Usura, molti immobili di Balestrate tra i beni confiscati al Re degli strozzini (Video)

42 immobili, fra Balestrate, Palermo e Milano, sono stati confiscati all’usuraio pluripregiudicato 66enne Francesco Abbate, detto il “monaco” per la religiosità che ostentava. Sotto sigillo anche 10 diritti di usufrutto e/o nuda proprietà di immobili; 10 diritti di usufrutto e/o nuda proprietà di immobili; 1 autovettura; 15 tra conti correnti, carte di credito e polizze vita; oggetti preziosi e monili, quali bracciali, collane, orecchini, anelli e pietre ed orologi di pregio.
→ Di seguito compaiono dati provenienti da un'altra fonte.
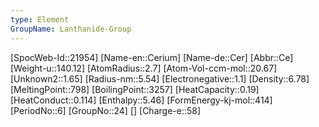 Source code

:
 ```yaml
---
type: Element
GroupName: Lanthanide-Group
---
```

[SpocWeb-Id::21954]
[Name-en::Cerium]
[Name-de::Cer]
[Abbr::Ce]
[Weight-u::140.12]
[AtomRadius::2.7]
[Atom-Vol-ccm-mol::20.67]
[Unknown2::1.65]
[Radius-nm::5.54]
[Electronegative::1.1]
[Density::6.78]
[MeltingPoint::798]
[BoilingPoint::3257]
[HeatCapacity::0.19]
[HeatConduct::0.114]
[Enthalpy::5.46]
[FormEnergy-kj-mol::414]
[PeriodNo::6]
[GroupNo::24]
[]
[Charge-e::58]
Il tutto per un valore complessivo di 17 milioni di euro. Un impero intestato a familiari e a prestanome dell’usuraio attualmente in carcere.  Già nel 1997 Francesco Abbate era stato condannato. Poi, nel 2018, la corte d’appello di Palermo gli ha inflitto 7 anni di reclusione, che sta scontando.  Nella sua rete di usuraio erano finiti in tanti a Palermo. Dall’impiegata al negoziante, dall’albergatore alle casalinghe, e poi molti imprenditori. Francesco Abbate,   aveva messo in piedi un  grande sistema di prestiti e ricatti, imponendo tassi fino al 250 per cento che molti non riuscivano a pagare.    Le indagini delle fiamme gialle dirette dal colonnello Gianluca Angelini raccontano di un meccanismo che stritolava i clienti dello strozzino più famoso del capoluogo siciliano. Pochissime le persone che hanno avuto la forza e il coraggio di denunciarlo, grazie al sostegno di alcune associazioni antiracket. Quelle denunce sono state importanti, perché hanno consentito agli investigatori del Gico, il gruppo antimafia della Guardia di finanza, di ricostruire la mappa degli affari di un manager criminale che era sempre molto prudente nelle sue comunicazioni e negli spostamenti.